10. Distributed Tracing Design
Trace harus mengikuti causal path.
10.1 Trace Boundary
Buat span untuk:
- HTTP inbound request,
- use case command handler,
- repository query penting,
- Redis cache get/set penting,
- Kafka publish,
- Kafka consume,
- Camunda delegate/external task,
- external API call.
Jangan buat span untuk:
- getter/setter,
- internal pure function kecil,
- setiap mapper helper,
- loop per line item jika bisa aggregate.
10.2 Trace Context Across Kafka
Kafka headers harus membawa trace context.
public final class KafkaTraceHeaders {
public static ProducerRecord<String, byte[]> withContext(
ProducerRecord<String, byte[]> record,
String correlationId,
String causationId,
String tenantId
) {
record.headers().add("correlationId", correlationId.getBytes(StandardCharsets.UTF_8));
record.headers().add("causationId", causationId.getBytes(StandardCharsets.UTF_8));
record.headers().add("tenantId", tenantId.getBytes(StandardCharsets.UTF_8));
// W3C traceparent injection should be handled by OpenTelemetry instrumentation.
return record;
}
}
10.3 Trace Attributes
Span attributes harus berguna dan tidak high-cardinality secara sembrono.
Span.current().setAttribute("cpq.tenant_id", tenantId.value());
Span.current().setAttribute("cpq.aggregate_type", "quote");
Span.current().setAttribute("cpq.operation", "submit_quote");
Span.current().setAttribute("cpq.quote_state_before", before.name());
Span.current().setAttribute("cpq.quote_state_after", after.name());
Span.current().setAttribute("cpq.result", "success");
Untuk ID seperti quote/order, gunakan dengan hati-hati.

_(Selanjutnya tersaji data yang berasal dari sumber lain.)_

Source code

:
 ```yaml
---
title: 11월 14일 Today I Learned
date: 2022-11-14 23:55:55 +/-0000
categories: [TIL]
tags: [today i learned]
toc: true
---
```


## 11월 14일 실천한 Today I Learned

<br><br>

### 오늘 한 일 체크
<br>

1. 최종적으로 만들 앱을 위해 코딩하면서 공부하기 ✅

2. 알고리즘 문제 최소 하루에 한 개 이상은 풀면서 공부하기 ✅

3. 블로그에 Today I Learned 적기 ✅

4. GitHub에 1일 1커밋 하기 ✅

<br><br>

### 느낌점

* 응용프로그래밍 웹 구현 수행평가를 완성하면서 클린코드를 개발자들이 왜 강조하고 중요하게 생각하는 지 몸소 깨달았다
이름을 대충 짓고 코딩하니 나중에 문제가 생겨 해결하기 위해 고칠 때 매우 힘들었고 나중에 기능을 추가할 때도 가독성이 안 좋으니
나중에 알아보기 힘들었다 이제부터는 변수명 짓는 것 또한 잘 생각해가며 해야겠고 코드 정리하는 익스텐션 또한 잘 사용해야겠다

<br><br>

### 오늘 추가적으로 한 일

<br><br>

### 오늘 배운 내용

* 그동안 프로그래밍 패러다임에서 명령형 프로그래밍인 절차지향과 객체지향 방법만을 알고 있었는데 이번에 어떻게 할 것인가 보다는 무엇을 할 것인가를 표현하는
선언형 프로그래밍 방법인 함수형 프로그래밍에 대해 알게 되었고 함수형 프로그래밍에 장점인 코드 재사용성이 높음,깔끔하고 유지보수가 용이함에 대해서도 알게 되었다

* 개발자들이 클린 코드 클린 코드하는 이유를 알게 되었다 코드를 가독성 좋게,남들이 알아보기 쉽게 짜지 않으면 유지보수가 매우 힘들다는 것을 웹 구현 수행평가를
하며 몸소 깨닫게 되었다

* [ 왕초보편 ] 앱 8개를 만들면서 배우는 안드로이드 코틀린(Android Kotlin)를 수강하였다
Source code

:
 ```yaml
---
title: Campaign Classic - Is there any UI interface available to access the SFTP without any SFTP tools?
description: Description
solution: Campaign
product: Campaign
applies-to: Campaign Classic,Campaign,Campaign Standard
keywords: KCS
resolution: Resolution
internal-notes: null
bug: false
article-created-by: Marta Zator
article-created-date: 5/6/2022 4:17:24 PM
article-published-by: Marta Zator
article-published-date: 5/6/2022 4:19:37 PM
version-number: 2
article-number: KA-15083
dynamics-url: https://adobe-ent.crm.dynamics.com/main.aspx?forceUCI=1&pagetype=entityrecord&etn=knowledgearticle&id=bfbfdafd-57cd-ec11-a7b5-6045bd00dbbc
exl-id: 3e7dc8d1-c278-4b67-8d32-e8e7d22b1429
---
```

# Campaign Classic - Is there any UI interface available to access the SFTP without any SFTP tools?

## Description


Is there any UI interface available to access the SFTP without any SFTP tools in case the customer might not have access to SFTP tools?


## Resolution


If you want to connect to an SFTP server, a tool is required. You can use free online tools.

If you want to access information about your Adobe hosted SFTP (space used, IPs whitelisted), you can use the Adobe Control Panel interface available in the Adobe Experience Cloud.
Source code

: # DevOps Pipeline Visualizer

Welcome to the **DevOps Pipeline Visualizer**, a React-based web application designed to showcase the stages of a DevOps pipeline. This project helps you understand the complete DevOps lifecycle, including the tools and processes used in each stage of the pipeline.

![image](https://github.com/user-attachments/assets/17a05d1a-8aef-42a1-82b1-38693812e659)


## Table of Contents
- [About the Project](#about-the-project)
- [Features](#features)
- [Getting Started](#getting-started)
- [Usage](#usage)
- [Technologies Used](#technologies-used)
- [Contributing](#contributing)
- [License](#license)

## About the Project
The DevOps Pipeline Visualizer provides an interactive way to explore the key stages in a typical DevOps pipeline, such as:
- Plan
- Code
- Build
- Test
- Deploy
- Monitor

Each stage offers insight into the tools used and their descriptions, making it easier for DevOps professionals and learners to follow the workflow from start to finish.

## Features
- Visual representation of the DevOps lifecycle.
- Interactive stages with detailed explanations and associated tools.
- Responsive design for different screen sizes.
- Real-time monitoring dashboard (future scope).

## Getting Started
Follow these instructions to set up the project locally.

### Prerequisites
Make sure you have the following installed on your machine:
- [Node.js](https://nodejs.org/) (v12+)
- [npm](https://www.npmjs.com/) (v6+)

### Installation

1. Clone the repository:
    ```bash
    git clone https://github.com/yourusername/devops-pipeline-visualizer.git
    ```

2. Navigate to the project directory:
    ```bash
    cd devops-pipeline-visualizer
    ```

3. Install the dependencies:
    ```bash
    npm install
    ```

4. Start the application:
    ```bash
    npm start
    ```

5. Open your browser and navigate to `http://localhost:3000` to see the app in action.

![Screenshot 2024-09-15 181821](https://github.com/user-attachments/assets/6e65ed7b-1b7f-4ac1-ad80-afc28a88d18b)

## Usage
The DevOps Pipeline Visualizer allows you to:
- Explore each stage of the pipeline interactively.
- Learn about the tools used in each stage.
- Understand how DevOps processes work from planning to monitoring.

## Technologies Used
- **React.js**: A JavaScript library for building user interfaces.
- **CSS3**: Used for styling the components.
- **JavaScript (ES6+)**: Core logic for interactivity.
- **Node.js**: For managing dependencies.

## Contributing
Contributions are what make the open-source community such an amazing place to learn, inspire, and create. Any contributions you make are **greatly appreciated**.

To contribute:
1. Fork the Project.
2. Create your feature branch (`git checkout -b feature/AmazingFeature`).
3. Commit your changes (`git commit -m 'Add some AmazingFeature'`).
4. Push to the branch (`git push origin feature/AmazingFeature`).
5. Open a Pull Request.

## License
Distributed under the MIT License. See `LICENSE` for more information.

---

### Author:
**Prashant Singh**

Trace attributes boleh punya ID untuk debugging spesifik jika backend dan policy mendukung, tetapi jangan jadikan metric label.
10.4 Trace for Quote-to-Order
Idealnya trace bisa memperlihatkan path di atas, meski asynchronous boundary sering menghasilkan trace yang tampak terpisah tergantung instrumentation. Yang penting correlationId, eventId, orderId, dan processInstanceId tetap bisa menghubungkan semuanya.
11. HTTP/API Observability
11.1 API Metrics
http.server.request.duration
http.server.requests.total
http.server.errors.total
cpq_api_validation_errors_total
cpq_api_idempotency_conflicts_total
cpq_api_authz_denials_total
11.2 Status Classification
| Status | Observability Meaning |
|---|---|
| 2xx | success |
| 400 | caller error / validation |
| 401/403 | auth/authz failure |
| 404 | missing resource, may be probing/noise |
| 409 | business concurrency/state conflict |
| 422 | semantic validation failed |
| 429 | rate limited |
| 5xx | service failure |
409 dan 422 jangan digabung dengan 500. Untuk CPQ/OMS, banyak “failure” adalah valid business rejection.
11.3 Problem Response with Trace
{
"type": "https://errors.example.com/cpq/quote-invalid-state",
"title": "Quote cannot be submitted from current state",
"status": 409,
"code": "QUOTE_INVALID_STATE",
"correlationId": "corr-123",
"traceId": "4bf92f3577b34da6a3ce929d0e0e4736",
"details": {
"currentState": "EXPIRED",
"requiredState": "DRAFT"
}
}
12. PostgreSQL Observability
Database adalah sumber banyak failure CPQ/OMS: lock wait, slow query, missing index, deadlock, pool exhaustion, migration drift.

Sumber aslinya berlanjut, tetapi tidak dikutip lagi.